Vitamin D is a growth regulator and they are now estimating you could safely take 1000-2000 units per day.
And other estimates are that as many as 50,000 people per year have died from cancers that could have been prevented by enough Vitamin D - in large part because they bitched and moaned and hounded us to stay out of the sun.
Fifty percent of doctors graduated at the bottom half of their class.
It's a dietary supplement. No prescription required.
I Googled Policosanol, quite a few places on the web to buy it.
ping
I pretty much decided the RDA was screwed-up ever since I read "Life Extension".
Even before that, I looked into the govt's microwave exposure stuff and found their minimums inadequate.
If I weren't doing massive vitamins, I'd probably be dead by now, what with all the bad things I've done to my tent
The tent part is from a Jimmy Buffett song "you treat your body like a temple, I treat mine like a tent" LOL!.

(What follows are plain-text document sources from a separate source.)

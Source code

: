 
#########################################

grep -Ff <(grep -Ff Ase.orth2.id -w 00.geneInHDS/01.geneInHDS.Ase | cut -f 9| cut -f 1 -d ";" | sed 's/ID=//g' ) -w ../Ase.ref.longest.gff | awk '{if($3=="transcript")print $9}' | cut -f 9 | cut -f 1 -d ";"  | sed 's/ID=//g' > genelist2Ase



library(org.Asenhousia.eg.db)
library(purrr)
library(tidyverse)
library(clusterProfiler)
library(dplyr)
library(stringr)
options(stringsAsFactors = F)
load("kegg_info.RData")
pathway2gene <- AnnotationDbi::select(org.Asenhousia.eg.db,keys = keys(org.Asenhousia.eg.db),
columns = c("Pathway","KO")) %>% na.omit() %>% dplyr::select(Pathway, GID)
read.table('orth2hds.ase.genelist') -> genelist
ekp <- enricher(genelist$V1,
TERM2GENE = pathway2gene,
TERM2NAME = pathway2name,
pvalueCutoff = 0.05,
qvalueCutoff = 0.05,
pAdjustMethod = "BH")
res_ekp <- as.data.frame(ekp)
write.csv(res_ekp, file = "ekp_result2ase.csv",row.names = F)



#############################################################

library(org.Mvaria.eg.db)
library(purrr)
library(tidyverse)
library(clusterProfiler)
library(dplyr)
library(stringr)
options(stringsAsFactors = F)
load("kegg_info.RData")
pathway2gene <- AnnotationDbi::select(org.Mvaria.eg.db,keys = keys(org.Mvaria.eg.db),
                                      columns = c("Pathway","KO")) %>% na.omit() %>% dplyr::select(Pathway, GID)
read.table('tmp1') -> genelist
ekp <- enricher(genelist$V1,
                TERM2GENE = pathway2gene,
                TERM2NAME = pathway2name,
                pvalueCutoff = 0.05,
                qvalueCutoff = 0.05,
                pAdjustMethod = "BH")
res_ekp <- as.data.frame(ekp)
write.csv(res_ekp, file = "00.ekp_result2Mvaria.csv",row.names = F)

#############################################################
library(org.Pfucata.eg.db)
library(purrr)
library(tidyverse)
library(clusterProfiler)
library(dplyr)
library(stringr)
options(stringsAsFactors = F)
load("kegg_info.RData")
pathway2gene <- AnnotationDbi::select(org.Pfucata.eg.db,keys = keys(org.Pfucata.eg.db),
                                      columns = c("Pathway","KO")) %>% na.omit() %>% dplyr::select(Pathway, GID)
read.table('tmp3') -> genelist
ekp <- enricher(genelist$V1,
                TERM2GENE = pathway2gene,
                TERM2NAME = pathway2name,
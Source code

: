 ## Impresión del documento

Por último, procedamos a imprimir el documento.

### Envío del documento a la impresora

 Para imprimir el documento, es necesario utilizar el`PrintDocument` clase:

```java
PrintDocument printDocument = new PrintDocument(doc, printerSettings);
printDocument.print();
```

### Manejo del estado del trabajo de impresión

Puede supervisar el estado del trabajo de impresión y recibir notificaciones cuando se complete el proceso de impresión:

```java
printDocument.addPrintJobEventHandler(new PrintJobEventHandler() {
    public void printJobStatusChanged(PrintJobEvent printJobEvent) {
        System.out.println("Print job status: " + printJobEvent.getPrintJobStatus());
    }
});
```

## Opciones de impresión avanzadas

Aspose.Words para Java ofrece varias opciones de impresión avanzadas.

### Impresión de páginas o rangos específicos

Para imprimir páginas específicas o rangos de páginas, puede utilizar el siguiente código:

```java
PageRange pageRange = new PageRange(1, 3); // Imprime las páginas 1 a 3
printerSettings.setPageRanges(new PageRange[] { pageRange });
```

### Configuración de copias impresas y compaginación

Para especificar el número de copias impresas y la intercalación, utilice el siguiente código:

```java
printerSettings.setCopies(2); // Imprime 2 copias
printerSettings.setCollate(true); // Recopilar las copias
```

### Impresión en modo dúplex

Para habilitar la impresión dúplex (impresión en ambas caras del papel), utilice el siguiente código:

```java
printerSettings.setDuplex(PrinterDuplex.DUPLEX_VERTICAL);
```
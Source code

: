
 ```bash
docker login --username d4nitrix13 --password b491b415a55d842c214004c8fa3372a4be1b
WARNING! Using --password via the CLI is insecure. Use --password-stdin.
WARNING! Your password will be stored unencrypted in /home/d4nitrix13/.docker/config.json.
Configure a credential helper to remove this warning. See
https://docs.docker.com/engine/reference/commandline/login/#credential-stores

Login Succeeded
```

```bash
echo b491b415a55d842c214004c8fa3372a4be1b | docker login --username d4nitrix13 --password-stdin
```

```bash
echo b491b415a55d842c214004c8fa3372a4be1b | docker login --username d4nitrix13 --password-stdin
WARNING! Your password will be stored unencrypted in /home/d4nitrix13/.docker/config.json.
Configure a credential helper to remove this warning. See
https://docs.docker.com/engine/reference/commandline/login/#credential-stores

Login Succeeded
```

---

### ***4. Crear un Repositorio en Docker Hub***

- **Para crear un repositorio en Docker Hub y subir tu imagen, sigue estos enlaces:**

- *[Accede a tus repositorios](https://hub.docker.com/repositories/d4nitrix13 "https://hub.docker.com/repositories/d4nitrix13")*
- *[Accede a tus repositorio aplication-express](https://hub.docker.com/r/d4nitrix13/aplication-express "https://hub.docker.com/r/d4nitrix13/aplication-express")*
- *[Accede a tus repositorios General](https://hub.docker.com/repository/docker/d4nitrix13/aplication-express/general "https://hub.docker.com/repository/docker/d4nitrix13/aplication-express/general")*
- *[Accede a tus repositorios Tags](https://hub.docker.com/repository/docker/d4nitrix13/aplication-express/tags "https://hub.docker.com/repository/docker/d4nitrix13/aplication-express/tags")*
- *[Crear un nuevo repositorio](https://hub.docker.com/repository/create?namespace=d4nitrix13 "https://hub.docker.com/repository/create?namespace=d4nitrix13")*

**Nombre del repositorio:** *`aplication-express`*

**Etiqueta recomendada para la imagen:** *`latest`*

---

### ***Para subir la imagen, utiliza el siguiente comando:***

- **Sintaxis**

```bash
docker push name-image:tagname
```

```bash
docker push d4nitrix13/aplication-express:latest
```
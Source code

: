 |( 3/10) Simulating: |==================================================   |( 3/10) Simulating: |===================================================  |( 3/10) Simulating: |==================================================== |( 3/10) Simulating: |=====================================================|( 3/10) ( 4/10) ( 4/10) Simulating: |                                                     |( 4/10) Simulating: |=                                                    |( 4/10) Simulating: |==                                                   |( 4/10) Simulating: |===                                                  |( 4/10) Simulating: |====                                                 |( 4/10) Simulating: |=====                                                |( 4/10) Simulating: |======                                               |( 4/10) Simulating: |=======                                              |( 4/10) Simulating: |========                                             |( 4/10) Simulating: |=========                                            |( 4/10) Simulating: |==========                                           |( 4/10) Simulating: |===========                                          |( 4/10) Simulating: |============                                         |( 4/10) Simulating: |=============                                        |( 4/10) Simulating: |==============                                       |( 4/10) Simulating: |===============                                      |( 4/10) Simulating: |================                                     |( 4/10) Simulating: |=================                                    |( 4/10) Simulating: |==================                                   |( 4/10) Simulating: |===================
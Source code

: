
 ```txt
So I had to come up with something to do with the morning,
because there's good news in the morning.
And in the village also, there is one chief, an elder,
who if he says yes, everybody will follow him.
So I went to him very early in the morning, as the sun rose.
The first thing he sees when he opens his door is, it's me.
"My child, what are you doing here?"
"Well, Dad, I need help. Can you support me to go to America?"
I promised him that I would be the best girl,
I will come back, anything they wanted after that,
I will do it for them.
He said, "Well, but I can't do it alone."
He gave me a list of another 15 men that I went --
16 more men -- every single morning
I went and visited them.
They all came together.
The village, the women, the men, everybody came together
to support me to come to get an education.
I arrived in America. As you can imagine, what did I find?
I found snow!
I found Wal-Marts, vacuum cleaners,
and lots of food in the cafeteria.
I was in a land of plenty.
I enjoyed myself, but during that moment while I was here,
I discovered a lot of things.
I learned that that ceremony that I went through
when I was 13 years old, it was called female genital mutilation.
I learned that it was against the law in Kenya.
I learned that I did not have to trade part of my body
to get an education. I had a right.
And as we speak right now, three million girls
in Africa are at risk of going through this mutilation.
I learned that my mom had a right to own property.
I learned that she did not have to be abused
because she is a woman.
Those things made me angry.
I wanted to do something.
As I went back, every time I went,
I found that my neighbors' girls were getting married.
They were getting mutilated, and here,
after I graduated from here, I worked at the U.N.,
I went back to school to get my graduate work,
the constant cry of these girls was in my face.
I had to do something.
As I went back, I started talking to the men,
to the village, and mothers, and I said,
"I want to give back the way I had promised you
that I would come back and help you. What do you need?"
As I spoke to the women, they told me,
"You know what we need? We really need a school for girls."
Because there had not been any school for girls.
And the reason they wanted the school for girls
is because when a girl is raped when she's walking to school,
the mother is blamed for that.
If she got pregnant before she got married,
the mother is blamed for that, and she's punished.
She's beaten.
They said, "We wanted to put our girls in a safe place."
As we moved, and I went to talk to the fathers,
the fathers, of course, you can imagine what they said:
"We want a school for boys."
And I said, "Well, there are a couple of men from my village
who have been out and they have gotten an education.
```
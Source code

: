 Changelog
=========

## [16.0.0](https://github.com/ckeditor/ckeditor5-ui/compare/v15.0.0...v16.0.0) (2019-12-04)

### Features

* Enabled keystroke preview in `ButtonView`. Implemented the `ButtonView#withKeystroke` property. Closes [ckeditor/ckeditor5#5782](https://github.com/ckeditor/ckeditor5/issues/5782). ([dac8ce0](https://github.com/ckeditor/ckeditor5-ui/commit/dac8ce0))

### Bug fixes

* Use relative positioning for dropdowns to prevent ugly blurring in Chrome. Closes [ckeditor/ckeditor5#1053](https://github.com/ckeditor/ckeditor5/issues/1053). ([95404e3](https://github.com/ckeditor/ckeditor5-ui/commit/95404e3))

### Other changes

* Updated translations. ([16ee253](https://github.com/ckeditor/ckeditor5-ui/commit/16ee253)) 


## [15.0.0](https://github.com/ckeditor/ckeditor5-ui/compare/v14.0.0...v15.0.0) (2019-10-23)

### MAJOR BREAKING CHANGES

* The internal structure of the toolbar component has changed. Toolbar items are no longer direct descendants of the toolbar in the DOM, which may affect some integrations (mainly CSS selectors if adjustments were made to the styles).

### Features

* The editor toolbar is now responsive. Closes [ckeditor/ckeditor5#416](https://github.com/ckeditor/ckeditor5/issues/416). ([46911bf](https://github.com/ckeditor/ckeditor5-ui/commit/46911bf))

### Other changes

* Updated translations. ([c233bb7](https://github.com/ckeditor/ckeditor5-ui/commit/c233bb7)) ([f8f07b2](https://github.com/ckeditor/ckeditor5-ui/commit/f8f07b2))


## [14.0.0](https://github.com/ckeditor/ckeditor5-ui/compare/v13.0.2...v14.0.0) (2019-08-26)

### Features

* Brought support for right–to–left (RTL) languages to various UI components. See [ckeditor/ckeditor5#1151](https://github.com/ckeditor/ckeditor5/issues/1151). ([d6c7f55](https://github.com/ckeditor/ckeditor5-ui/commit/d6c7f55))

I refuse to trust anything out of Cuba.
Thanks for the info however, I'll look into it.
Oh, and I treat doctors like car mechanics, and I'm a good mechanic. If I'm up to speed on my stuff I can usually blow them away. Most people are in awe of docs, not me.
Well, because of something in my genetic structure, I never had a period, so I guess I'm not post-menopausal.
I think it's that pesky Y chromosome.
Will have to keep Policosanol in mind if either of us test with high cholesterol. Neither of us do, considering our age we just might never test high but that may be due to diet.
I agree. While it does sound promising, the drug comes from sugar cane, Cuba's national product. I don't think Cuba is above faking studies for the sake of selling more sugar cane. I'll wait for studies conducted outside of the "Worker's Paradise".